The office of Rep. Benjamin L. Cardin (D-Md.) also got involved, arguing that state officials could choose between loaning Schneider money or spending tens of thousands of dollars annually--in Maryland the average annual cost is

$50,000--to keep him in a nursing home.

The bureaucrats relented, and last year Schneider got two loans totaling $65,000 to cover the cost of the $48,000 elevator and some of the remodeling. His ranch home now has wide, sloping concrete walks from his front and back doors that draw him outside even on wintry days. His basement quarters feature a bathroom with a roll-in shower, a toilet with double grab bars and electronic sensing devices, kitchen cabinets that accommodate his wheelchair, and appliances installed so that he can reach into them from his wheelchair.

But he ran out of money to remodel the bathroom on the main floor and widen the hallways. The new elevator sits little used. The home for his MS friends hasn't happened, and Schneider rents out the first floor to an able-bodied tenant.

His correspondence with the state Department of Health and Mental Hygiene has convinced him that the state would try to make him comply with elaborate licensure and certification rules for what it calls his ``residential facility.''

``If the health care bureaucracy isn't attuned to working with people with disabilities, it doesn't matter what the words of the law are,'' he said.

Recently, Schneider hired two exercise therapists, who came to his house for several weeks of half-hour sessions. They had him do reps with four-pound weights on his good right arm, and worked with his left arm and legs as well, under the theory that repeated movement might invigorate his damaged nervous system.

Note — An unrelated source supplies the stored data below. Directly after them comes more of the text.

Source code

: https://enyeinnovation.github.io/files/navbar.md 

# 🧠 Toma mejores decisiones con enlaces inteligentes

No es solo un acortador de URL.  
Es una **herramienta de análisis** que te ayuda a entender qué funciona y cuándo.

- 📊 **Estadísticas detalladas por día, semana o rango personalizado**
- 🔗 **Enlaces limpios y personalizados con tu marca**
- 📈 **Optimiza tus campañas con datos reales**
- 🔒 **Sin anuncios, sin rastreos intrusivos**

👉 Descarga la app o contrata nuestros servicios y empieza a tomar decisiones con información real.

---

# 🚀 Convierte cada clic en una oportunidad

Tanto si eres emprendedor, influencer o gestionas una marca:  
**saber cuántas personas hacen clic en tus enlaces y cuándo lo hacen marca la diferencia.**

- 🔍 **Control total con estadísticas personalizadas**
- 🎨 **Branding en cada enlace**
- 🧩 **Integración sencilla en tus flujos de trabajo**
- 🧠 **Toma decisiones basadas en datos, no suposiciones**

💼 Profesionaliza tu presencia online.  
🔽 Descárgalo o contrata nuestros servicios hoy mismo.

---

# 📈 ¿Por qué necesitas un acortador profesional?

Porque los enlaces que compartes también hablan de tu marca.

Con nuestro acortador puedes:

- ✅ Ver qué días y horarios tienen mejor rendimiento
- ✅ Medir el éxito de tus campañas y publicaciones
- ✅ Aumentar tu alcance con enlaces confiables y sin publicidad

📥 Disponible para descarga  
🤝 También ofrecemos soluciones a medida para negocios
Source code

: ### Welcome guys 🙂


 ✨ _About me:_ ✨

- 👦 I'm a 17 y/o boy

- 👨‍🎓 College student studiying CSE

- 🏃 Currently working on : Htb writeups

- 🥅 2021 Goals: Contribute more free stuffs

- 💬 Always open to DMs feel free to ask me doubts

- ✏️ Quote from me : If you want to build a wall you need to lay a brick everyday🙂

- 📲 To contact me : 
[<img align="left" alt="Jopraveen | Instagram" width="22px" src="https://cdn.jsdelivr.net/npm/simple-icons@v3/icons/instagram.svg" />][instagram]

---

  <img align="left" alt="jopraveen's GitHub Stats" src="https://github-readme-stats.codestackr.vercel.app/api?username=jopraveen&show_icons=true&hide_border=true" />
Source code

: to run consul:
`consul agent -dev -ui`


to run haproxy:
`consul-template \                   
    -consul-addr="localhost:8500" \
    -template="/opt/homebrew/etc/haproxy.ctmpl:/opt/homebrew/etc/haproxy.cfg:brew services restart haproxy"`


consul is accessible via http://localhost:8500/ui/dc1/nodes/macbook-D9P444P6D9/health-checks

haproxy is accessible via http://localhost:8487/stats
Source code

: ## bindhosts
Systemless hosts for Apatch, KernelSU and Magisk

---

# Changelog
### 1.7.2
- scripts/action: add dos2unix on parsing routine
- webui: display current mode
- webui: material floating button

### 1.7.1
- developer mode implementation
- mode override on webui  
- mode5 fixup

Schneider also has his longtime personal attendants help him do stretching exercises with his left arm to keep the muscles from permanently contracting. During one visit, he grimaced as attendant Oretha Solee slowly pulled his extended arm out and behind his back.

``That's good, that's enough,'' he whispered.

Someday, Schneider says, there may be a medical breakthrough in MS, and he wants to remain as limber as he can be. In the meantime, he receives calls from health care bureaucrats who want to update their records and ask if he still has MS. Yes, he tells them, and he recounts the conversations with sardonic resignation. He has learned to live with it.